▶ **WORK TO BE COMPLETED**: Each line in the records below, from the one that contains "In particular, distributions" to the one that contains "graphic library) produce", should be reproduced exactly, the first and last included.

▶ **ENTRIES SHOWN**:

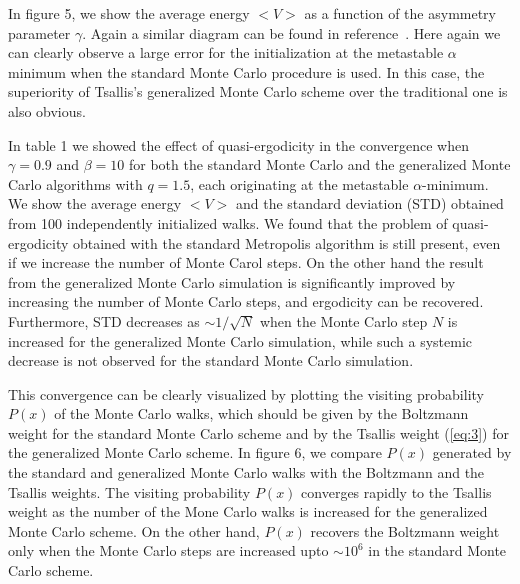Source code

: In figure 5, we show the average energy $<V>$ as a function of
the asymmetry parameter $\gamma$. Again a similar diagram can
be found in reference~\cite{FFD}. Here again we can
clearly observe a large error for the initialization at the
metastable $\alpha$ minimum when the standard Monte Carlo
procedure is used. In this case, the superiority of Tsallis's
generalized Monte Carlo scheme over the traditional one is
also obvious.

In table 1 we showed the effect of quasi-ergodicity in the
convergence when $\gamma=0.9$ and $\beta=10$ for both
the standard Monte Carlo and the generalized Monte Carlo
algorithms with $q=1.5$, each originating at the metastable
$\alpha$-minimum. We show the average energy $<V>$ and the
standard deviation (STD) obtained from 100 independently
initialized walks. We found that the problem of quasi-ergodicity
obtained with the standard Metropolis algorithm is still present,
even if we increase the number of Monte Carol steps. On the other
hand the result from the generalized Monte Carlo simulation is
significantly improved by increasing the number of Monte Carlo
steps, and ergodicity can be recovered. Furthermore, STD
decreases as $\sim 1/\sqrt{N}$ when the Monte Carlo step $N$ is
increased for the generalized Monte Carlo simulation, while such
a systemic decrease is not observed for the standard Monte
Carlo simulation.

This convergence can be clearly visualized by plotting the
visiting probability $P(x)$ of the Monte Carlo walks, which
should be given by the Boltzmann weight for the standard
Monte Carlo scheme and by the Tsallis weight (\ref{eq:3}) for
the generalized Monte Carlo scheme. In figure 6, we compare
$P(x)$ generated by the standard and generalized Monte Carlo
walks with the Boltzmann and the Tsallis weights. The visiting
probability $P(x)$ converges rapidly to the Tsallis weight as
the number of the Mone Carlo walks is increased for the
generalized Monte Carlo scheme. On the other hand, $P(x)$
recovers the Boltzmann weight only when the Monte Carlo steps
are increased upto $\sim 10^{6}$ in the standard Monte
Carlo scheme.

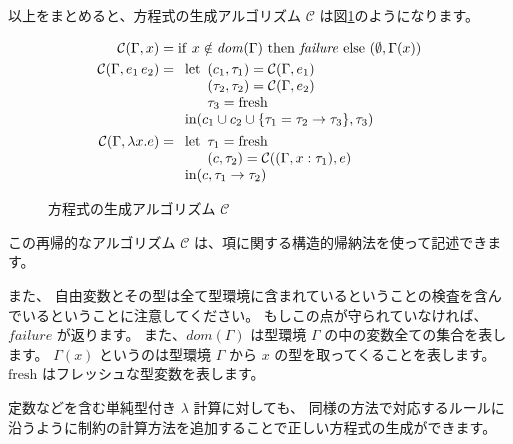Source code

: 以上をまとめると、方程式の生成アルゴリズム $\mathcal C$ は図\ref{fig:algorithm-c}のようになります。

\begin{figure}[htbp]
  \begin{align*}
    \mathcal{C}(\Gamma, x) &=
      \mathrm{if} ~ x \notin \mathit{dom}(\Gamma) ~
      \mathrm{then} ~ \mathit{failure} ~
      \mathrm{else} ~ (\emptyset, \Gamma(x)) \\
    \mathcal{C}(\Gamma, e_1 \, e_2) &=
    \begin{array}[t]{l}
      \mathrm{let}
        \begin{array}[t]{l}
          (c_1, \tau_1) = \mathcal{C}(\Gamma, e_1) \\
          (\tau_2, \tau_2) = \mathcal{C}(\Gamma, e_2) \\
          \tau_3 = \mathrm{fresh}
        \end{array} \\
      \mathrm{in} (c_1 \cup c_2 \cup \{\tau_1 = \tau_2 \to \tau_3\}, \tau_3)
    \end{array} \\
    \mathcal{C}(\Gamma, \lambda x . e) &=
    \begin{array}[t]{l}
      \mathrm{let}
        \begin{array}[t]{l}
          \tau_1 = \mathrm{fresh} \\
          (c, \tau_2) = \mathcal{C}((\Gamma, x : \tau_1), e)
        \end{array} \\
      \mathrm{in} (c, \tau_1 \to \tau_2)
    \end{array}
  \end{align*}
  \caption{方程式の生成アルゴリズム $\mathcal C$}
  \label{fig:algorithm-c}
\end{figure}

この再帰的なアルゴリズム $\mathcal C$ は、項に関する構造的帰納法を使って記述できます。

また、
自由変数とその型は全て型環境に含まれているということの検査を含んでいるということに注意してください。
もしこの点が守られていなければ、$\mathit{failure}$ が返ります。
また、$\mathit{dom}(\Gamma)$ は型環境 $\Gamma$ の中の変数全ての集合を表します。
$\Gamma(x)$ というのは型環境 $\Gamma$ から $x$ の型を取ってくることを表します。
$\mathrm{fresh}$ はフレッシュな型変数を表します。

定数などを含む単純型付き $\lambda$ 計算に対しても、
同様の方法で対応するルールに沿うように制約の計算方法を追加することで正しい方程式の生成ができます。

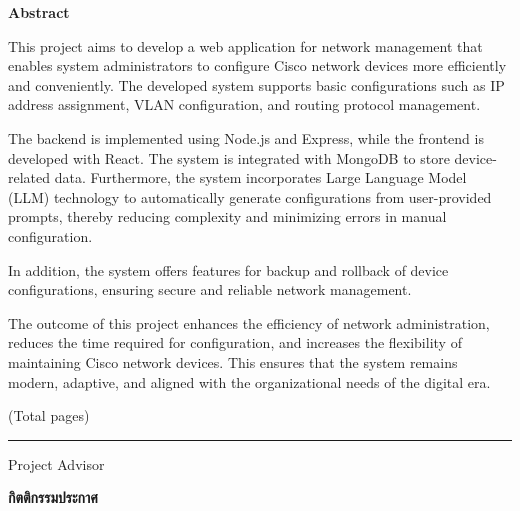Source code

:\vspace{5mm}
\begin{center}\textbf{Abstract}\end{center}

\hspace*{1.5em} %
This project aims to develop a web application for network management that enables system administrators to configure Cisco network devices more efficiently and conveniently. The developed system supports basic configurations such as IP address assignment, VLAN configuration, and routing protocol management.

\hspace*{1.5em} %
The backend is implemented using Node.js and Express, while the frontend is developed with React. The system is integrated with MongoDB to store device-related data. Furthermore, the system incorporates Large Language Model (LLM) technology to automatically generate configurations from user-provided prompts, thereby reducing complexity and minimizing errors in manual configuration.

\hspace*{1.5em} %
In addition, the system offers features for backup and rollback of device configurations, ensuring secure and reliable network management.

\hspace*{1.5em} %
The outcome of this project enhances the efficiency of network administration, reduces the time required for configuration, and increases the flexibility of maintaining Cisco network devices. This ensures that the system remains modern, adaptive, and aligned with the organizational needs of the digital era.

\begin{flushright}
(Total \pageref{LastPage} pages)

\vfill

\rule{12 cm}{0.4pt} Project Advisor

\end{flushright}


\newpage
{}
{}
\begin{center}\textbf{กิตติกรรมประกาศ}\end{center}

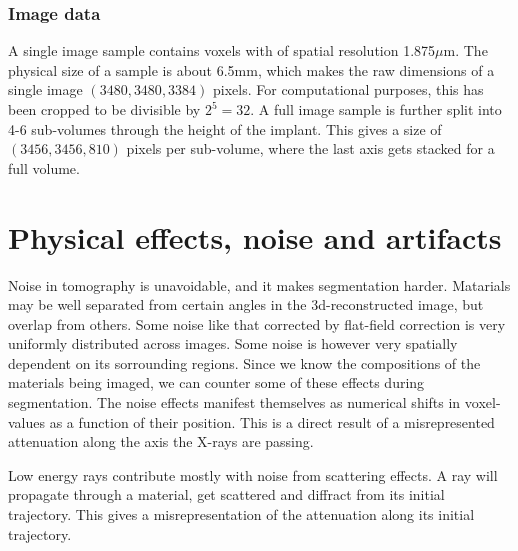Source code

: 

\subsubsection*{Image data}

A single image sample contains voxels with of spatial resolution 1.875$\mu$m. The physical size of
a sample is about 6.5mm, which makes the raw dimensions of a single image $(3480,3480,3384)$ pixels.
For computational purposes, this has been cropped to be divisible by $2^5=32$. A full image sample
is further split into 4-6 sub-volumes through the height of the implant. This gives a size of $(3456,3456,810)$ pixels per sub-volume, where the last axis gets stacked for a full volume.



\section*{Physical effects, noise and artifacts}

Noise in tomography is unavoidable, and it makes segmentation harder. Matarials may be well separated from certain angles in the 3d-reconstructed image, but overlap from others. Some noise like that corrected by flat-field correction is very uniformly distributed across images. Some noise is however very spatially dependent on its sorrounding regions. Since we know the compositions of the materials being imaged, we can counter some of these effects during segmentation. The noise effects manifest themselves as numerical shifts in voxel-values as a function of their position. This is a direct result of a misrepresented attenuation along the axis the X-rays are passing. 


Low energy rays contribute mostly with noise from scattering effects. A ray will propagate through a material, get scattered and diffract from its initial trajectory. This gives a misrepresentation of the attenuation along its initial trajectory.

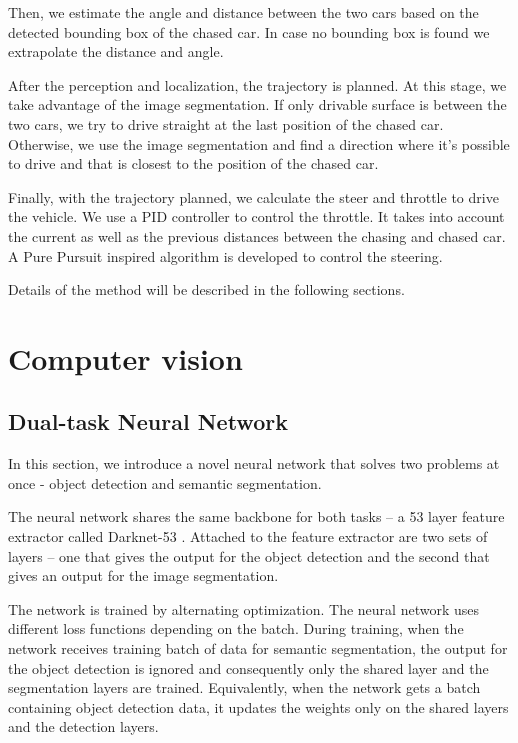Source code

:Then, we estimate the angle and distance between the two cars based on the detected bounding box of the chased car. In case no bounding box is found we extrapolate the distance and angle. \par


After the perception and localization, the trajectory is planned. At this stage, we take advantage of the image segmentation. If only drivable surface is between the two cars, we try to drive straight at the last position of the chased car. Otherwise, we use the image segmentation and find a direction where it's possible to drive and that is closest to the position of the chased car. \par


Finally, with the trajectory planned, we calculate the steer and throttle to drive the vehicle. We use a PID controller \cite{PID_orig} to control the throttle. It takes into account the current as well as the previous distances between the chasing and chased car. A Pure Pursuit \cite{pure_pursuit_orig} inspired algorithm is developed to control the steering. \par

Details of the method will be described in the following sections.




\section{Computer vision}
\subsection{Dual-task Neural Network}
In this section, we introduce a novel neural network that solves two problems at once - object detection and semantic segmentation. \par


The neural network shares the same backbone for both tasks -- a 53 layer feature extractor called Darknet-53 \cite{YOLOv3}. Attached to the feature extractor are two sets of layers -- one that gives the output for the object detection and the second that gives an output for the image segmentation. \par


The network is trained by alternating optimization. The neural network uses different loss functions depending on the batch. During training, when the network receives training batch of data for semantic segmentation, the output for the object detection is ignored and consequently only the shared layer and the segmentation layers are trained. Equivalently, when the network gets a batch containing object detection data, it updates the weights only on the shared layers and the detection layers. \par


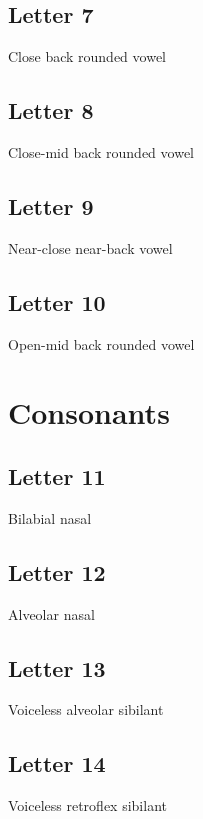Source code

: \documentclass{book}
\newcommand{\letter}[1]{\begin{center}\resizebox{1cm}{!}{\texttt{[image: \#1]}}\end{center}}
\begin{document}
\letter{letters/vowels/6.JPG}


\section{Letter 7}
Close back rounded vowel

\letter{letters/vowels/7.JPG}


\section{Letter 8}
Close-mid back rounded vowel

\letter{letters/vowels/8.JPG}


\section{Letter 9}
Near-close near-back vowel

\letter{letters/vowels/9.JPG}


\section{Letter 10}
Open-mid back rounded vowel

\letter{letters/vowels/10.JPG}



\chapter{Consonants}
\section{Letter 11}
Bilabial nasal

\letter{letters/consonants/11.JPG}


\section{Letter 12}
Alveolar nasal

\letter{letters/consonants/12.JPG}


\section{Letter 13}
Voiceless alveolar sibilant

\letter{letters/consonants/13.JPG}


\section{Letter 14}
Voiceless retroflex sibilant
\end{document}
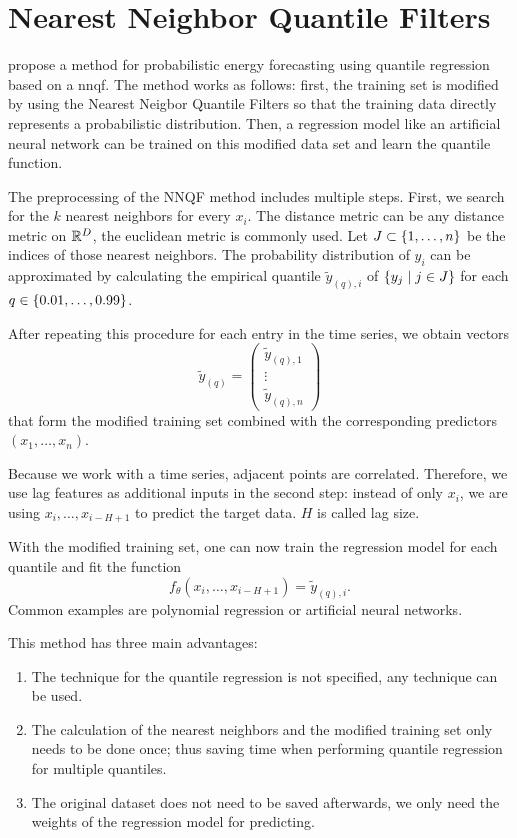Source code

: \section{Nearest Neighbor Quantile Filters}
\label{sec:nnqf}

\Textcite{Ordiano2019} propose a method for probabilistic 
energy forecasting using quantile regression based on a \gls{nnqf}. 
The method works as follows: first, the training set is modified 
by using the Nearest Neigbor Quantile Filters so that 
the training data directly represents a probabilistic distribution. 
Then, a regression model like an artificial neural network can 
be trained on this modified data set and learn the quantile function.

The preprocessing of the NNQF method includes multiple steps. 
First, we search for the \(k\) nearest neighbors 
for every \(x_i\).
The distance metric can be any distance metric on \(\mathbb{R}^D\), 
the euclidean metric is commonly used.
Let \(J \subset \{1, \ldots, n\}\) be the indices of 
those nearest neighbors. 
The probability distribution of \(y_i\) can be approximated 
by calculating the empirical quantile \(\tilde{y}_{(q),i}\) of 
\(\{y_j \;|\; j\in J\}\) for each \(q \in \{0.01, \ldots, 0.99\}\). 

After repeating this procedure for each entry in the time series, 
we obtain vectors 
\[ \tilde{y}_{(q)} = \begin{pmatrix}
    \tilde{y}_{(q), 1} \\ 
    \vdots \\
    \tilde{y}_{(q), n}
\end{pmatrix} \]
that form the modified training set combined with the corresponding 
predictors \((x_1, \ldots, x_n)\).

Because we work with a time series, adjacent points are correlated. 
Therefore, we use lag features as additional inputs in the second step: 
instead of only \(x_i\), we are using \(x_i, \ldots, x_{i-H+1}\) to 
predict the target data. \(H\) is called lag size.

With the modified training set, one can now train the regression model 
for each quantile and fit the function 
\[ f_\theta(x_i, \ldots, x_{i-H+1}) = \tilde{y}_{(q), i}. \]
Common examples are polynomial regression or 
artificial neural networks. 

This method has three main advantages: 
\begin{enumerate}
    \item The technique for the quantile regression is not specified, 
    any technique can be used.
    \item The calculation of the nearest neighbors and the modified 
    training set only needs to be done once; thus saving time when 
    performing quantile regression for multiple quantiles. 
    \item The original dataset does not need to be saved afterwards, 
    we only need the weights of the regression model for predicting.
\end{enumerate}

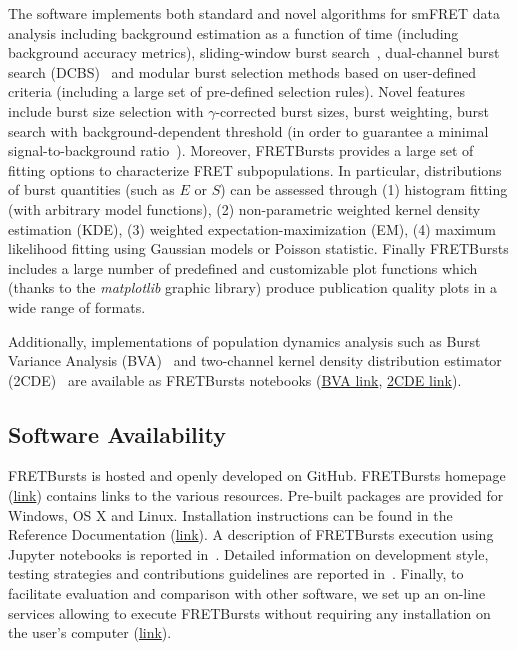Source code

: \documentclass[10pt,letterpaper]{article}
\begin{document}
The software implements both standard and novel algorithms for smFRET data analysis
including background estimation as a function of time (including background accuracy
metrics), sliding-window burst search~\cite{Eggeling_1998},
dual-channel burst search (DCBS)~\cite{Nir_2006} and
modular burst selection methods based on user-defined criteria
(including a large set of pre-defined selection rules). Novel features include burst size
selection with $\gamma$-corrected burst sizes, burst weighting, burst search with
background-dependent threshold (in order to guarantee a minimal signal-to-background
ratio~\cite{Michalet_2012}).
Moreover, FRETBursts provides a large set of fitting options to characterize FRET subpopulations.
In particular, distributions of burst quantities (such as $E$ or $S$) can be assessed
through (1) histogram fitting (with arbitrary model functions),
(2) non-parametric weighted kernel density estimation (KDE), (3) weighted
expectation-maximization (EM), (4) maximum likelihood fitting using Gaussian models
or Poisson statistic. Finally FRETBursts includes a large number of
predefined and customizable plot functions which (thanks to the \textit{matplotlib}
graphic library) produce publication quality plots in a wide range of formats.

Additionally, implementations of population dynamics analysis such
as Burst Variance Analysis (BVA)~\cite{Torella_2011} and two-channel
kernel density distribution estimator (2CDE)~\cite{Tomov_2012}
are available as FRETBursts notebooks
(\href{http://nbviewer.jupyter.org/github/tritemio/FRETBursts_notebooks/blob/master/notebooks/Example%20-%20Burst%20Variance%20Analysis.ipynb}{BVA link},
\href{http://nbviewer.jupyter.org/github/tritemio/FRETBursts_notebooks/blob/master/notebooks/Example%20-%202CDE%20Method.ipynb}{2CDE link}).

\subsection*{Software Availability}
FRETBursts is hosted and openly developed on GitHub. FRETBursts homepage
(\href{http://tritemio.github.io/FRETBursts}{link})
contains links to the various resources. Pre-built packages are provided for
Windows, OS X and Linux. Installation instructions
can be found in the Reference Documentation
(\href{http://fretbursts.readthedocs.org/en/latest/getting_started.html}{link}).
A description of FRETBursts execution using Jupyter notebooks is reported
in~. %
Detailed information on development style, testing strategies and
contributions guidelines are reported in~. %
Finally, to facilitate evaluation and comparison with other software,
we set up an on-line services allowing to execute FRETBursts
without requiring any installation on the user's computer (\href{https://github.com/tritemio/FRETBursts_notebooks#run-online}{link}).
\end{document}
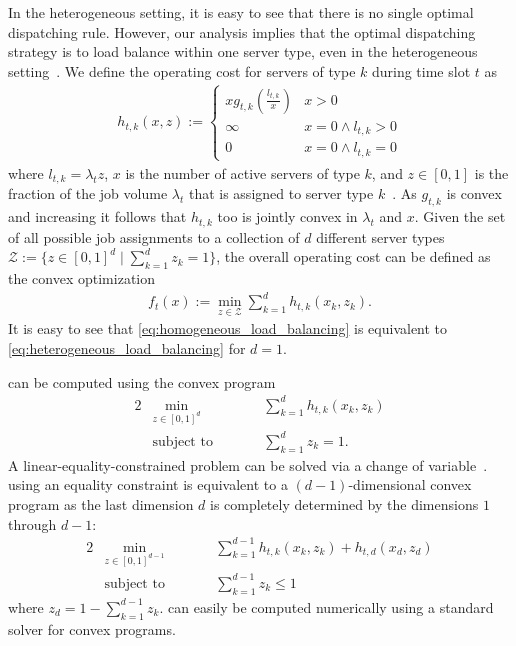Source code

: In the heterogeneous setting, it is easy to see that there is no single optimal dispatching rule. However, our analysis implies that the optimal dispatching strategy is to load balance within one server type, even in the heterogeneous setting~\cite{Albers2021_2}. We define the operating cost for servers of type $k$ during time slot $t$ as \begin{align}\label{eq:heterogeneous_load_balancing_unit}
    h_{t,k}(x,z) := \begin{cases}
        x g_{t,k}\left(\frac{l_{t,k}}{x}\right) & x > 0 \\
        \infty                                  & x = 0 \land l_{t,k} > 0 \\
        0                                       & x = 0 \land l_{t,k} = 0
    \end{cases}
\end{align} where $l_{t,k} = \lambda_t z$, $x$ is the number of active servers of type $k$, and $z \in [0,1]$ is the fraction of the job volume $\lambda_t$ that is assigned to server type $k$~\cite{Albers2021_2}. As $g_{t,k}$ is convex and increasing it follows that $h_{t,k}$ too is jointly convex in $\lambda_t$ and $x$. Given the set of all possible job assignments to a collection of $d$ different server types $\mathcal{Z} := \{z \in [0,1]^d \mid \sum_{k=1}^d z_k = 1\}$, the overall operating cost can be defined as the convex optimization \begin{align}\label{eq:heterogeneous_load_balancing}
    f_t(x) := \min_{z \in \mathcal{Z}} \sum_{k=1}^d h_{t,k}(x_k,z_k).
\end{align} It is easy to see that \cref{eq:homogeneous_load_balancing} is equivalent to \cref{eq:heterogeneous_load_balancing} for $d = 1$.

 can be computed using the convex program \begin{alignat}{2}\label{eq:heterogeneous_load_balancing_constrained_convex_program}
    &\min_{z \in [0,1]^d} &\qquad&\sum_{k=1}^d h_{t,k}(x_k,z_k) \\
    &\textrm{subject to}  &      &\sum_{k=1}^d z_k = 1.
\end{alignat} A linear-equality-constrained problem can be solved via a change of variable~\cite{Singer2016}.  using an equality constraint is equivalent to a $(d-1)$-dimensional convex program as the last dimension $d$ is completely determined by the dimensions $1$ through $d-1$: \begin{alignat}{2}\label{eq:heterogeneous_load_balancing_convex_program}
    &\min_{z \in [0,1]^{d-1}} &\qquad&\sum_{k=1}^{d-1} h_{t,k}(x_k,z_k) + h_{t,d}(x_d,z_d) \\
    &\textrm{subject to}  &      &\sum_{k=1}^{d-1} z_k \leq 1 \nonumber
\end{alignat} where $z_d = 1 - \sum_{k=1}^{d-1} z_k$.  can easily be computed numerically using a standard solver for convex programs.

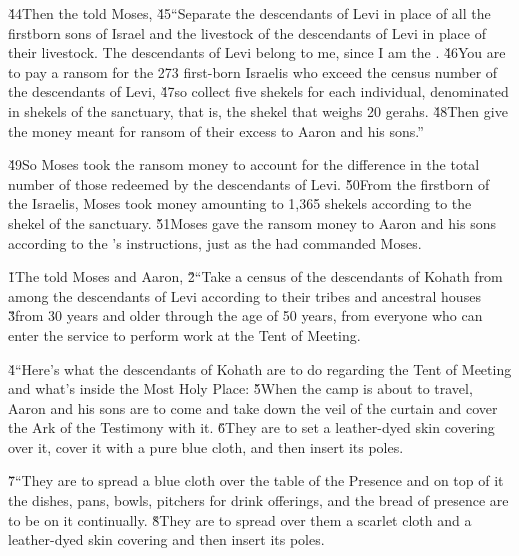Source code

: \v{44}Then the  told Moses, \v{45}``Separate the descendants of Levi in place of all the firstborn sons of Israel and the livestock of the descendants of Levi in place of their livestock. The descendants of Levi belong to me, since I am the . \v{46}You are to pay a ransom for the 273 first-born Israelis who exceed the census number of the descendants of Levi, \v{47}so collect five shekels for each individual, denominated in shekels of the sanctuary, that is, the shekel that weighs 20 gerahs. \v{48}Then give the money meant for ransom of their excess to Aaron and his sons.''

\v{49}So Moses took the ransom money to account for the difference in the total number of those redeemed by the descendants of Levi. \v{50}From the firstborn of the Israelis, Moses took money amounting to 1,365 shekels according to the shekel of the sanctuary. \v{51}Moses gave the ransom money to Aaron and his sons according to the 's instructions, just as the  had commanded Moses.

\v{1}The  told Moses and Aaron, \v{2}``Take a census of the descendants of Kohath from among the descendants of Levi according to their tribes and ancestral houses \v{3}from 30 years and older through the age of 50 years, from everyone who can enter the service to perform work at the Tent of Meeting.

\v{4}``Here's what the descendants of Kohath are to do regarding the Tent of Meeting and what's inside the Most Holy Place: \v{5}When the camp is about to travel, Aaron and his sons are to come and take down the veil of the curtain and cover the Ark of the Testimony with it. \v{6}They are to set a leather-dyed skin covering over it, cover it with a pure blue cloth, and then insert its poles.

\v{7}``They are to spread a blue cloth over the table of the Presence and on top of it the dishes, pans, bowls, pitchers for drink offerings, and the bread of presence are to be on it continually. \v{8}They are to spread over them a scarlet cloth and a leather-dyed skin covering and then insert its poles.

▶ **SOLUTION TO THIS EXERCISE**:
In particular, distributions of burst quantities (such as $E$ or $S$) can be assessed
through (1) histogram fitting (with arbitrary model functions),
(2) non-parametric weighted kernel density estimation (KDE), (3) weighted
expectation-maximization (EM), (4) maximum likelihood fitting using Gaussian models
or Poisson statistic. Finally FRETBursts includes a large number of
predefined and customizable plot functions which (thanks to the \textit{matplotlib}
graphic library) produce publication quality plots in a wide range of formats.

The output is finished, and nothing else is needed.